The world’s antisemites see one Jewish people. We need to as well.

Consider two scenes from Jewish life in 2026.

In Jerusalem, a young woman who immigrated to Israel from the former Soviet Union under the Law of Return — who served in the Israeli Defense Forces, paid her taxes, buried her grandfather in Israeli soil — is told by the state rabbinate that she cannot marry in the country she defended. Her Jewish ancestry passes through the wrong grandparent. By the rabbinate’s standards, enforced through the civil law of a Jewish state, she is not Jewish enough to be married as a Jew in the land of the Jewish people.

In a suburb of Chicago, a man in his fifties who grew up Jewish — who had a bar mitzvah, attended Jewish day school, feels his Jewish identity as one of the most significant facts of his life — has quietly stopped attending synagogue. Not because he stopped caring. Because the community he found organized itself primarily around questions he found dispiriting: who counts as a real Jew, which conversions are valid, which denominations deserve recognition. He came looking for meaning. He found a boundary dispute.

These two scenes are not unrelated. They are the same scene at different scales.
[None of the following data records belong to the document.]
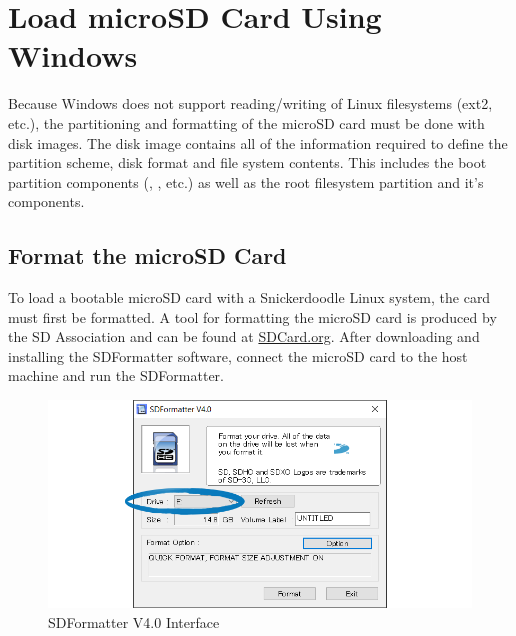 %
%



\section{Load microSD Card Using Windows}

Because Windows does not support reading/writing of Linux filesystems (ext2, etc.), the partitioning and formatting of the microSD card must be done with disk images. The disk image contains all of the information required to define the partition scheme, disk format and file system contents. This includes the boot partition components (, , etc.) as well as the root filesystem partition and it's components.


\subsection{Format the microSD Card}


To load a bootable microSD card with a Snickerdoodle Linux system, the card must first be formatted. A tool for formatting the microSD card is produced by the SD Association and can be found at \href{https://www.sdcard.org/downloads/formatter_4}{SDCard.org}. After downloading and installing the SDFormatter software, connect the microSD card to the host machine and run the SDFormatter. \\


\begin{figure}
	\centering
	\includegraphics{images/SDFormatter.png}
	\caption{SDFormatter V4.0 Interface}
\end{figure}


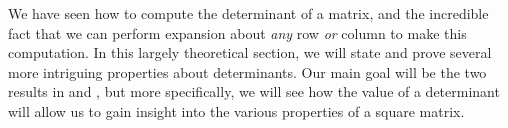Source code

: %
\begin{introduction}
\begin{para}We have seen how to compute the determinant of a matrix, and the incredible fact that we can perform expansion about {\em any} row {\em or} column to make this computation.  In this largely theoretical section, we will state and prove several more intriguing properties about determinants.  Our main goal will be the two results in  and , but more specifically, we will see how the value of a determinant will allow us to gain insight into the various properties of a square matrix.\end{para}
\end{introduction}
%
And they are happening, in variations too numerous to count, across the entire Jewish world right now.

Here is what makes the internal fracturing of Judaism not merely sad but historically grotesque: antisemitism does not recognize any of our internal distinctions.
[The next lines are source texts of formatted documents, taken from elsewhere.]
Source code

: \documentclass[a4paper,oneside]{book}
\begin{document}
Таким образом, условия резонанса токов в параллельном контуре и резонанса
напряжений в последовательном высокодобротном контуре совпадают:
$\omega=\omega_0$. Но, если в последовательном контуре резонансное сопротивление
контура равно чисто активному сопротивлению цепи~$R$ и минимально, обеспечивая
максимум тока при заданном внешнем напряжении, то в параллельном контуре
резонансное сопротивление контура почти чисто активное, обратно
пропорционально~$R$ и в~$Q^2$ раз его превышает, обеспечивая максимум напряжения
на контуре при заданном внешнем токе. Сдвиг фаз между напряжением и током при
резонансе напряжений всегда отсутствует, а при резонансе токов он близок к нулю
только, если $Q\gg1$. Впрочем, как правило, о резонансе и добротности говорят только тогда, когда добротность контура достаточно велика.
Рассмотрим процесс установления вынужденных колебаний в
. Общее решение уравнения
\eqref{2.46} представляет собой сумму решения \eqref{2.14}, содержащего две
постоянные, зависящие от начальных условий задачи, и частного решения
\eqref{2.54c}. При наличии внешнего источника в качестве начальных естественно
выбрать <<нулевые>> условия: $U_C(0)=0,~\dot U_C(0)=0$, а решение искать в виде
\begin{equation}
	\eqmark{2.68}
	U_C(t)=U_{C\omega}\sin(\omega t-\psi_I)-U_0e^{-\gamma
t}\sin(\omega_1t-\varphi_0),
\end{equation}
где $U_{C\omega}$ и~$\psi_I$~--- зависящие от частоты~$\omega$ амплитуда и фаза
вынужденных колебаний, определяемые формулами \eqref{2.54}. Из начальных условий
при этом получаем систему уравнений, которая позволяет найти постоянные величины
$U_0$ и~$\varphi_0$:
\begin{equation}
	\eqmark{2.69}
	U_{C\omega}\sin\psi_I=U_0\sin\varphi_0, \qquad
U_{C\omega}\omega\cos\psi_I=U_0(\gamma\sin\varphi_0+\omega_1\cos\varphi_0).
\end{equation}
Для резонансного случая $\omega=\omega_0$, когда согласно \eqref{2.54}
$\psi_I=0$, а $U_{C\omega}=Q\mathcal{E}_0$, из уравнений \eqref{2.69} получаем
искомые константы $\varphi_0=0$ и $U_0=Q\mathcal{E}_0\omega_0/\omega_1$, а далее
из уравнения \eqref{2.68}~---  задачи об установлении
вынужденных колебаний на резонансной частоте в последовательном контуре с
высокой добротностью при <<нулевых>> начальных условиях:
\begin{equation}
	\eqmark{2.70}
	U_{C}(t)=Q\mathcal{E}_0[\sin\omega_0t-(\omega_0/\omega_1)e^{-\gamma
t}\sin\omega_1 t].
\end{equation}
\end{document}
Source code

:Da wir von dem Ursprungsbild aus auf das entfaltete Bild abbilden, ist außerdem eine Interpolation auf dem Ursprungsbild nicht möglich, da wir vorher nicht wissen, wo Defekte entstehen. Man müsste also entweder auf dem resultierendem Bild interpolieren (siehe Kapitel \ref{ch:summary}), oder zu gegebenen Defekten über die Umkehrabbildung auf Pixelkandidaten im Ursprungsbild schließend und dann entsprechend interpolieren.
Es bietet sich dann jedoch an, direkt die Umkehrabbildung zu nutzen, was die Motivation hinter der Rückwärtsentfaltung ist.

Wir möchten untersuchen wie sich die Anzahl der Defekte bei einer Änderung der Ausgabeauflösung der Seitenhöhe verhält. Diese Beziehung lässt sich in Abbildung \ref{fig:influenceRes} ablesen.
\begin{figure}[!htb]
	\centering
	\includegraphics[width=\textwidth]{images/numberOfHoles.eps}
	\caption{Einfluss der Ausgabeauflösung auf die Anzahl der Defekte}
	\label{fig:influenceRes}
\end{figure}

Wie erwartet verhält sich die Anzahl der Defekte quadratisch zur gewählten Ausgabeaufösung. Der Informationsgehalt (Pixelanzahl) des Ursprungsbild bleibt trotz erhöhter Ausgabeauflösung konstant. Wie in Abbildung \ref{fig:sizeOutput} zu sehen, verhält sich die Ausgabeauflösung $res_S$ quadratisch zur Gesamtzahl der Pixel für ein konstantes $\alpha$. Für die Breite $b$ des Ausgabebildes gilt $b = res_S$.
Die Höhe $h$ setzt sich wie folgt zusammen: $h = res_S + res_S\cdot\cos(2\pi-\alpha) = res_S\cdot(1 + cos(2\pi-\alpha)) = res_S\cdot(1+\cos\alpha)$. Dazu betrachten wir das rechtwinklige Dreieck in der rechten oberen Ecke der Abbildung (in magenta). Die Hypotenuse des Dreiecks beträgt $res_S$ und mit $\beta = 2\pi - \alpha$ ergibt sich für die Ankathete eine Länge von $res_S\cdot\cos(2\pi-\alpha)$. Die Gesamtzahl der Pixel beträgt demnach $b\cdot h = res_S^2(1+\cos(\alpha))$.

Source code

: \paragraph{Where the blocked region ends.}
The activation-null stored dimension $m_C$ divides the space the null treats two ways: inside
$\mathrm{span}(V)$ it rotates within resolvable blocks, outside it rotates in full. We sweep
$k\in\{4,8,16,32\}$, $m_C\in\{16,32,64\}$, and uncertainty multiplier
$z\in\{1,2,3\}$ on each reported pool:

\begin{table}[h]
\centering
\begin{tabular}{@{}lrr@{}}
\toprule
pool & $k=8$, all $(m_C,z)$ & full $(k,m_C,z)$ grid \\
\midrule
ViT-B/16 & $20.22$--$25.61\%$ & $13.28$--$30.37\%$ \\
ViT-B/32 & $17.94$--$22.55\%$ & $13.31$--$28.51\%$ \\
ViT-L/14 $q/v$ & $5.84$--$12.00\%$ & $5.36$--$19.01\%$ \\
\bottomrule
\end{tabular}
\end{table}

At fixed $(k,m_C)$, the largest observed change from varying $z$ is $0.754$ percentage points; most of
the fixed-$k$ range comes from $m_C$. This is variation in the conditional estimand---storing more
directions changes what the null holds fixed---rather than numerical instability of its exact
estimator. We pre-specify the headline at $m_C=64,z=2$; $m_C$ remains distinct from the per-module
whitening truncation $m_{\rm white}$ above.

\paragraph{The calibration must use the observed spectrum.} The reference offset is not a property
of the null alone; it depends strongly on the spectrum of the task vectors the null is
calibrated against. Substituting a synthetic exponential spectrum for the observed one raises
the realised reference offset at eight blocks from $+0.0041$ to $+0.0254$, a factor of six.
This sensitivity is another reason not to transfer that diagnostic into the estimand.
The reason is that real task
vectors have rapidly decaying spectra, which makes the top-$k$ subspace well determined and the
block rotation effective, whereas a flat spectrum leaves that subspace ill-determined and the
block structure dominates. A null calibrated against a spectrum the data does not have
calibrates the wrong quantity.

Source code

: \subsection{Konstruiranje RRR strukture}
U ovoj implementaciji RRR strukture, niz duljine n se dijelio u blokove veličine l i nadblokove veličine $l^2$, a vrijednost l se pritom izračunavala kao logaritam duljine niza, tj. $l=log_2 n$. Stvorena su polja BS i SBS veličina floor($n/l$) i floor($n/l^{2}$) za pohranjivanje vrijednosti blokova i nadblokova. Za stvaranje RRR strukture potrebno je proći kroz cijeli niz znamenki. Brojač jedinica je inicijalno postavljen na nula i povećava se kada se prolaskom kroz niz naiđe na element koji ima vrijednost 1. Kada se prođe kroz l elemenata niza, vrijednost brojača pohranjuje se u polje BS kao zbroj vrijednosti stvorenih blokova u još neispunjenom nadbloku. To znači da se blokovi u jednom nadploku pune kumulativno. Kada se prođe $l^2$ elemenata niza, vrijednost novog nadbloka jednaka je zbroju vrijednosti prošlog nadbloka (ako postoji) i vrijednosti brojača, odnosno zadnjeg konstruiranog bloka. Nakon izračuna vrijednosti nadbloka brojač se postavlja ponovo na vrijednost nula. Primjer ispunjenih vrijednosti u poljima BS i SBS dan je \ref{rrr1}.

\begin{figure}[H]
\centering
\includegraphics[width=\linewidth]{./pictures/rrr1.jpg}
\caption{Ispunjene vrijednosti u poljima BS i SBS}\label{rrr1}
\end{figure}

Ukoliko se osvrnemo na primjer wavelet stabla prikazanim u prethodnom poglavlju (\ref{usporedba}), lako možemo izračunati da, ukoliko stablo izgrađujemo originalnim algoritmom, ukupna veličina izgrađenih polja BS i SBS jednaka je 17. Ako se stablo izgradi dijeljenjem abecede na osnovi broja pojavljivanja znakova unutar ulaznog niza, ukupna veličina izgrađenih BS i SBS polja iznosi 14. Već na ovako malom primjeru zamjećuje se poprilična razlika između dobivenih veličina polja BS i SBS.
The Cossack forces that conducted the Chmielnicki Massacres in 1648 did not ask their victims whether they were halakhically observant. The Spanish Inquisition pursued conversos on the theory that Jewish identity was heritable in ways that baptism could not erase. The racial laws of the Third Reich defined Jewishness by grandparentage, making no distinction between the assimilated German Jew who had not set foot in a synagogue in decades and the most devout Hasid in Warsaw. To the perpetrators, the distinctions that consume our communal energy were irrelevant. They were all Jews. They were all targets.

This remains true today. Antisemitism is rising by every measured metric across the political left and the political right, in Europe, in the United States, across the world. Campus incidents, synagogue attacks, social media harassment, political violence — the targets are not sorted by denomination. The Haredi Jew walking to shul in Brooklyn and the secular Israeli studying at an American university and the Reform Jew attending High Holiday services in suburban Atlanta are, to the antisemite, indistinguishable. They are Jews. That is sufficient.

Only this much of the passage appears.